Additionally, we'll explore how to create high availability (HA) replicas for Hyperscale named replicas using the Azure Portal, PowerShell, and Azure CLI.

Brief about named replica: A named replica is a compute-only secondary replica available exclusively in the Azure SQL Database Hyperscale tier. It can be
added on-demand to offload read workloads from the primary Hyperscale replica. Since it uses the same storage as the primary Hyperscale
replica, it does not incur additional storage or license costs. Read applications can connect to a named replica via a dedicated connection
endpoint, and isolated access can be configured for the users. Each named replica can have a different compute size or service level
objective (SLO). It also has its own buffer pool and SSD cache to retain hot data pages in memory or local to the compute node, enhancing
read performance. Read more about named replica

Scenario: Contoso experienced few application connectivity issues due to unplanned outages, such as process crash or load balancing. Azure’s infrastructure can dynamically reconfigure servers when heavy workloads in the SQL Database service, which might cause your application to lose their connection to the database.
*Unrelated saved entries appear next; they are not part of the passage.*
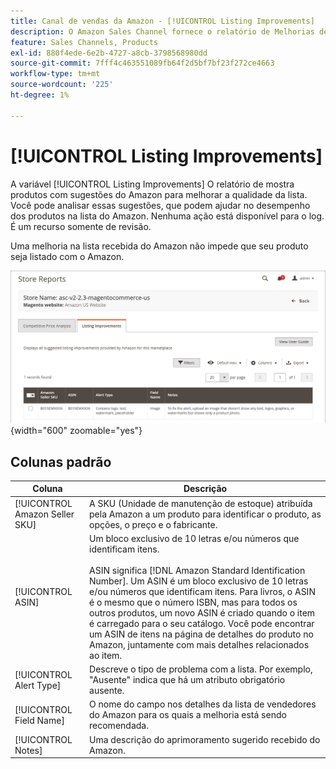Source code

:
 ```yaml
---
title: Canal de vendas da Amazon - [!UICONTROL Listing Improvements]
description: O Amazon Sales Channel fornece o relatório de Melhorias de listagem para dar sugestões de melhorias de qualidade na listagem do Amazon.
feature: Sales Channels, Products
exl-id: 880f4ede-6e2b-4727-a8cb-3798568980dd
source-git-commit: 7fff4c463551089fb64f2d5bf7bf23f272ce4663
workflow-type: tm+mt
source-wordcount: '225'
ht-degree: 1%

---
```


# [!UICONTROL Listing Improvements]

A variável [!UICONTROL Listing Improvements] O relatório de mostra produtos com sugestões do Amazon para melhorar a qualidade da lista. Você pode analisar essas sugestões, que podem ajudar no desempenho dos produtos na lista do Amazon. Nenhuma ação está disponível para o log. É um recurso somente de revisão.

Uma melhoria na lista recebida do Amazon não impede que seu produto seja listado com o Amazon.

![Melhorias na listagem](assets/amazon-listing-improvements.png){width="600" zoomable="yes"}

## Colunas padrão

| Coluna | Descrição |
|--------------------------------|------------------------------------------------------------------------------------------------------------------------------------------------------------------------------------------------------------------------------------------------------------------------------------------------------------------------------------------------------------------------------------------------------------------------------------------------------------------------------------------|
| [!UICONTROL Amazon Seller SKU] | A SKU (Unidade de manutenção de estoque) atribuída pela Amazon a um produto para identificar o produto, as opções, o preço e o fabricante. |
| [!UICONTROL ASIN] | Um bloco exclusivo de 10 letras e/ou números que identificam itens.<br><br>ASIN significa [!DNL Amazon Standard Identification Number]. Um ASIN é um bloco exclusivo de 10 letras e/ou números que identificam itens. Para livros, o ASIN é o mesmo que o número ISBN, mas para todos os outros produtos, um novo ASIN é criado quando o item é carregado para o seu catálogo. Você pode encontrar um ASIN de itens na página de detalhes do produto no Amazon, juntamente com mais detalhes relacionados ao item. |
| [!UICONTROL Alert Type] | Descreve o tipo de problema com a lista. Por exemplo, &quot;Ausente&quot; indica que há um atributo obrigatório ausente. |
| [!UICONTROL Field Name] | O nome do campo nos detalhes da lista de vendedores do Amazon para os quais a melhoria está sendo recomendada. |
| [!UICONTROL Notes] | Uma descrição do aprimoramento sugerido recebido do Amazon. |
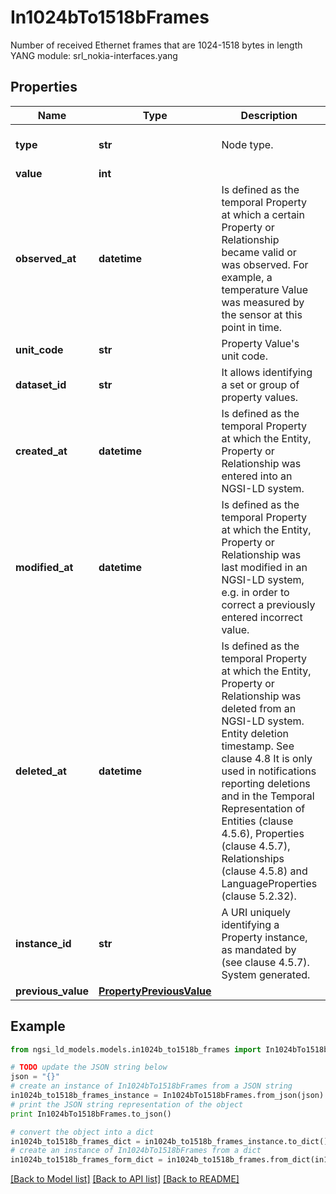 # In1024bTo1518bFrames

Number of received Ethernet frames that are 1024-1518 bytes in length  YANG module: srl_nokia-interfaces.yang 

## Properties

Name | Type | Description | Notes
------------ | ------------- | ------------- | -------------
**type** | **str** | Node type.  | [optional] [default to 'Property']
**value** | **int** |  | 
**observed_at** | **datetime** | Is defined as the temporal Property at which a certain Property or Relationship became valid or was observed. For example, a temperature Value was measured by the sensor at this point in time.  | [optional] 
**unit_code** | **str** | Property Value&#39;s unit code.  | [optional] 
**dataset_id** | **str** | It allows identifying a set or group of property values.  | [optional] 
**created_at** | **datetime** | Is defined as the temporal Property at which the Entity, Property or Relationship was entered into an NGSI-LD system.  | [optional] [readonly] 
**modified_at** | **datetime** | Is defined as the temporal Property at which the Entity, Property or Relationship was last modified in an NGSI-LD system, e.g. in order to correct a previously entered incorrect value.  | [optional] [readonly] 
**deleted_at** | **datetime** | Is defined as the temporal Property at which the Entity, Property or Relationship was deleted from an NGSI-LD system.  Entity deletion timestamp. See clause 4.8 It is only used in notifications reporting deletions and in the Temporal Representation of Entities (clause 4.5.6), Properties (clause 4.5.7), Relationships (clause 4.5.8) and LanguageProperties (clause 5.2.32).  | [optional] [readonly] 
**instance_id** | **str** | A URI uniquely identifying a Property instance, as mandated by (see clause 4.5.7). System generated.  | [optional] [readonly] 
**previous_value** | [**PropertyPreviousValue**](PropertyPreviousValue.md) |  | [optional] 

## Example

```python
from ngsi_ld_models.models.in1024b_to1518b_frames import In1024bTo1518bFrames

# TODO update the JSON string below
json = "{}"
# create an instance of In1024bTo1518bFrames from a JSON string
in1024b_to1518b_frames_instance = In1024bTo1518bFrames.from_json(json)
# print the JSON string representation of the object
print In1024bTo1518bFrames.to_json()

# convert the object into a dict
in1024b_to1518b_frames_dict = in1024b_to1518b_frames_instance.to_dict()
# create an instance of In1024bTo1518bFrames from a dict
in1024b_to1518b_frames_form_dict = in1024b_to1518b_frames.from_dict(in1024b_to1518b_frames_dict)
```
[[Back to Model list]](../README.md#documentation-for-models) [[Back to API list]](../README.md#documentation-for-api-endpoints) [[Back to README]](../README.md)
These errors, known as transient faults, can be investigated and managed by following the practices outlined in the article Troubleshoot common connection issues.

However, Contoso’s issue was prolonged because they didn’t have a high availability (HA) secondary replica for their named replica. Without an HA secondary replica, during an unplanned event, a new named replica is provisioned and recovers automatically, but the failover process can take from a few seconds to minutes, during which the application cannot connect to the named replica. Since Contoso directed critical read workloads to named replicas, even brief outage causes incidents for their customers.

To prevent such prolonged incidents, Contoso added an HA secondary replica for their named replica. This setup ensures that during unplanned outages, automatic failover to the HA secondary replica minimizes downtime. Additionally, Contoso could use the HA secondary replica to handle read workloads from APIs, further enhancing their system performance.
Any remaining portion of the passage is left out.